▶ [DIRECTIONS FOR THIS TASK]: For this exercise, copy each line of the records that contains the word "Windows".

▶ [DATA FOR THIS EXERCISE]:
▽

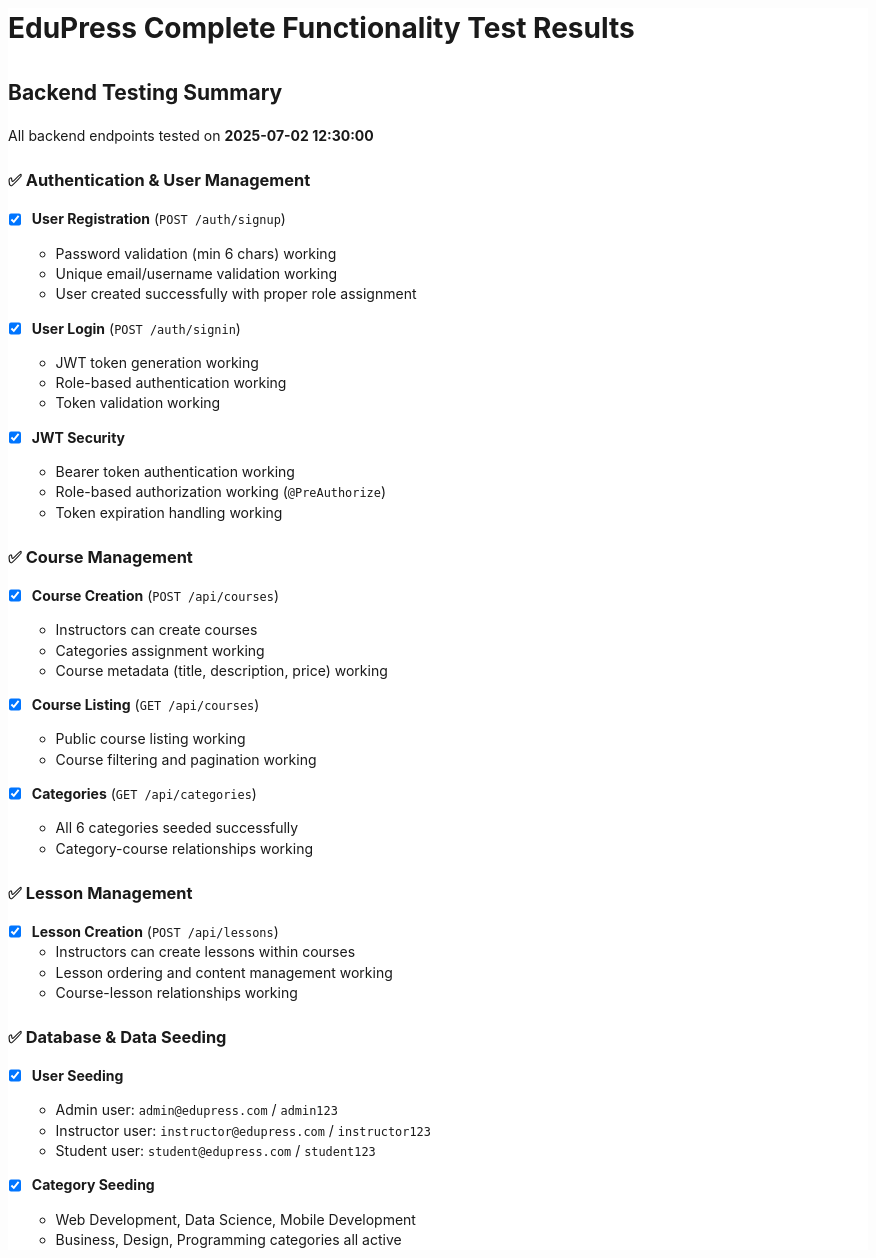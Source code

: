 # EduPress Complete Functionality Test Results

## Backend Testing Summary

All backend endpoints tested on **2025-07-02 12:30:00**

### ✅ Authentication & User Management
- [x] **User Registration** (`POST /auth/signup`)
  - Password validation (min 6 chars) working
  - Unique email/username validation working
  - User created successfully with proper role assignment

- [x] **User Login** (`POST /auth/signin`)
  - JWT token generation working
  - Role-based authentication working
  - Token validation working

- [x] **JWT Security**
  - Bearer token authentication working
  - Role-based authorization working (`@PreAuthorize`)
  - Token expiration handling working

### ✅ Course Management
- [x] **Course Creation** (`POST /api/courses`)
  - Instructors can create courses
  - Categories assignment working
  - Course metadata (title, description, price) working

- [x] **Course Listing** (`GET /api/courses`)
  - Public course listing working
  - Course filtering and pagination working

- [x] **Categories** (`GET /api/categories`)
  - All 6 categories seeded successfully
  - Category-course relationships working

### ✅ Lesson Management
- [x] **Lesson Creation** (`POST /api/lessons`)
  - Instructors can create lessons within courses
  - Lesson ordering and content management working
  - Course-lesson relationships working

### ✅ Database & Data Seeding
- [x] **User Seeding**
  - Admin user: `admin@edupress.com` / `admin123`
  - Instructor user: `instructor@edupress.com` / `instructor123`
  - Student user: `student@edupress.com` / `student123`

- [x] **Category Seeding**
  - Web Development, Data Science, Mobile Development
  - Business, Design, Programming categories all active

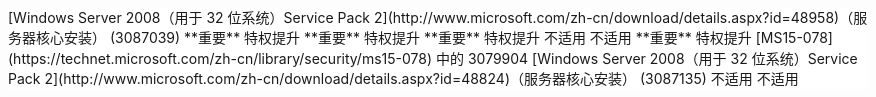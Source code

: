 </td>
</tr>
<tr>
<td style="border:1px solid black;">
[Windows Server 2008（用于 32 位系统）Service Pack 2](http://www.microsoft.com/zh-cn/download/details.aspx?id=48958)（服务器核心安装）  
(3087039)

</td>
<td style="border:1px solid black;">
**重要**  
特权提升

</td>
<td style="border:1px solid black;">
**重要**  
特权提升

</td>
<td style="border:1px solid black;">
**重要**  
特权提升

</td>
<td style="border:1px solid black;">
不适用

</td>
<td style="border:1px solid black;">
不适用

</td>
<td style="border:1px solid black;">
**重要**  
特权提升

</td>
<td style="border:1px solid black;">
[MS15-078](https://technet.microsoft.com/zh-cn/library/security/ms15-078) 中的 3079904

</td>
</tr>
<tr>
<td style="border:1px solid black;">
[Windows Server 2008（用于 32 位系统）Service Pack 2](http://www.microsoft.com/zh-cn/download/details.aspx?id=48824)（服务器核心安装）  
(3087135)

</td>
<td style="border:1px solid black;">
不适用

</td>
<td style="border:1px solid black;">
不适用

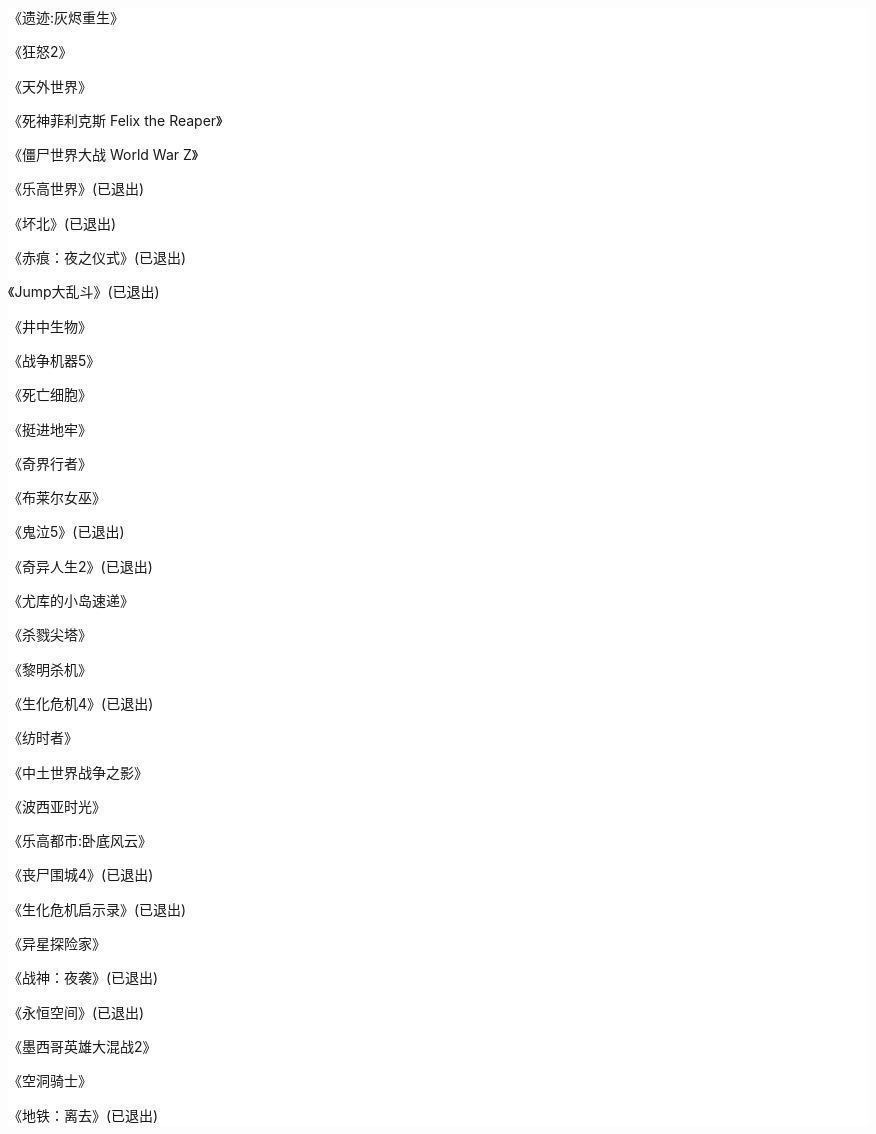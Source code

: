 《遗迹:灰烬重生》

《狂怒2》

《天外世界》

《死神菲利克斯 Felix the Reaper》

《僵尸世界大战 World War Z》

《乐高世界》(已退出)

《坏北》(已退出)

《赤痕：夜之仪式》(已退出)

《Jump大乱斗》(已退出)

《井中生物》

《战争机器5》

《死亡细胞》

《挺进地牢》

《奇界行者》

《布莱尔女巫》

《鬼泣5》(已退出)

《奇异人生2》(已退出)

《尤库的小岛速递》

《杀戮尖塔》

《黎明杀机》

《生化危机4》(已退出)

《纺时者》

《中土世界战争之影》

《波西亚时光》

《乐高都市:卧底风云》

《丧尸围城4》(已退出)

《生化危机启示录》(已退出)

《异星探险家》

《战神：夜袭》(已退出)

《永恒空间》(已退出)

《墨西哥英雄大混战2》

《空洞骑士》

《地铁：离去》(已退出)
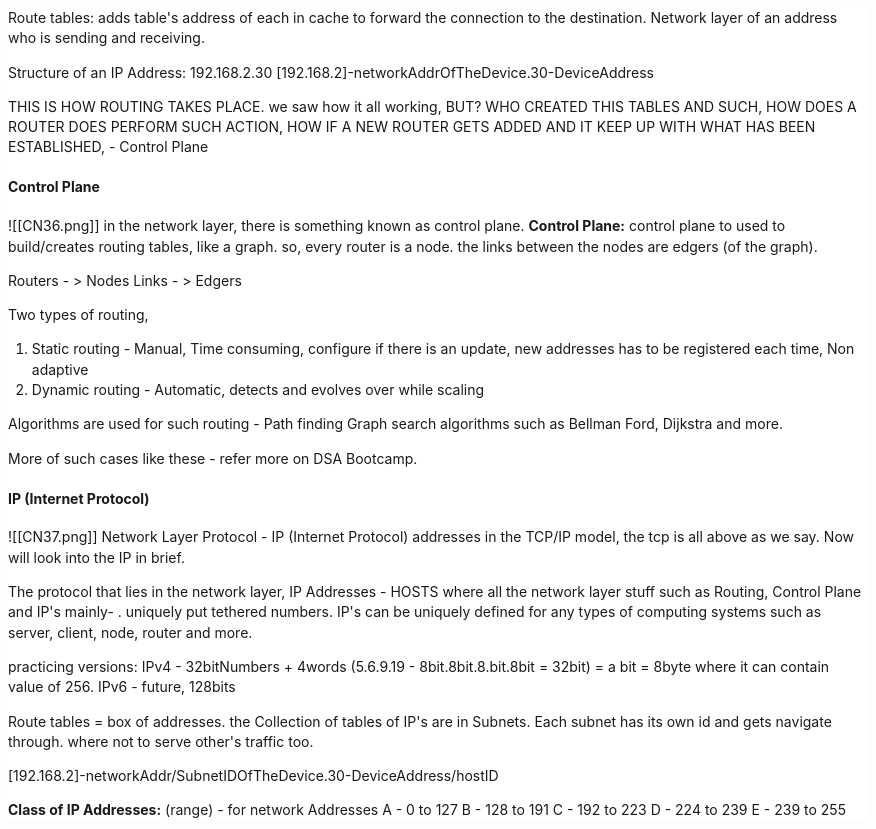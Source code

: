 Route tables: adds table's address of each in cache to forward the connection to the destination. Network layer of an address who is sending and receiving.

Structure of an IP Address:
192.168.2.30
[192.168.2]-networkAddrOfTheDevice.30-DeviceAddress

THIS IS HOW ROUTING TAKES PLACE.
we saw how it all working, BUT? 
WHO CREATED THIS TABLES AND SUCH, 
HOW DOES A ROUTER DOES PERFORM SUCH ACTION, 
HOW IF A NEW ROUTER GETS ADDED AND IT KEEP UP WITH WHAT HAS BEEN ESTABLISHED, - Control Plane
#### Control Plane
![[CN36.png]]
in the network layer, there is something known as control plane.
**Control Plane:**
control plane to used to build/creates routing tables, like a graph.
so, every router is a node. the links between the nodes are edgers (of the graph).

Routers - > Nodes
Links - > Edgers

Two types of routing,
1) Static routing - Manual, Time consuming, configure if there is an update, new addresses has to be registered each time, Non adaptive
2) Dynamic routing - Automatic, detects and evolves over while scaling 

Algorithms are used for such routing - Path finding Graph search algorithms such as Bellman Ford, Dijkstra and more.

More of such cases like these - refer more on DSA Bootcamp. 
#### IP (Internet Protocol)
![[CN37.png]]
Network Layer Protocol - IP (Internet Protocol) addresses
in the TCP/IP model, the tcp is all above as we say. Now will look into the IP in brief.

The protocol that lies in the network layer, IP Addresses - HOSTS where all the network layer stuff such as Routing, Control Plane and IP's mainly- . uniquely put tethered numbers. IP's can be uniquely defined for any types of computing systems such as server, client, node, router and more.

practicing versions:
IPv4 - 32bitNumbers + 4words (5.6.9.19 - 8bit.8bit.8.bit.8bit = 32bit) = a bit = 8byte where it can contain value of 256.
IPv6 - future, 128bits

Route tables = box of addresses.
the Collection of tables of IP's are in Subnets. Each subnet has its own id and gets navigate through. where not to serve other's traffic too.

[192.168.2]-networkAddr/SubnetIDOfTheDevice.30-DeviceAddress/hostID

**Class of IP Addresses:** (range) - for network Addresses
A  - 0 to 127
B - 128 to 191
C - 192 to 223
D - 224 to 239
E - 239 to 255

△

▶ [ANSWER BOX]:
[Windows Server 2008（用于 32 位系统）Service Pack 2](http://www.microsoft.com/zh-cn/download/details.aspx?id=48958)（服务器核心安装）  
[Windows Server 2008（用于 32 位系统）Service Pack 2](http://www.microsoft.com/zh-cn/download/details.aspx?id=48824)（服务器核心安装）  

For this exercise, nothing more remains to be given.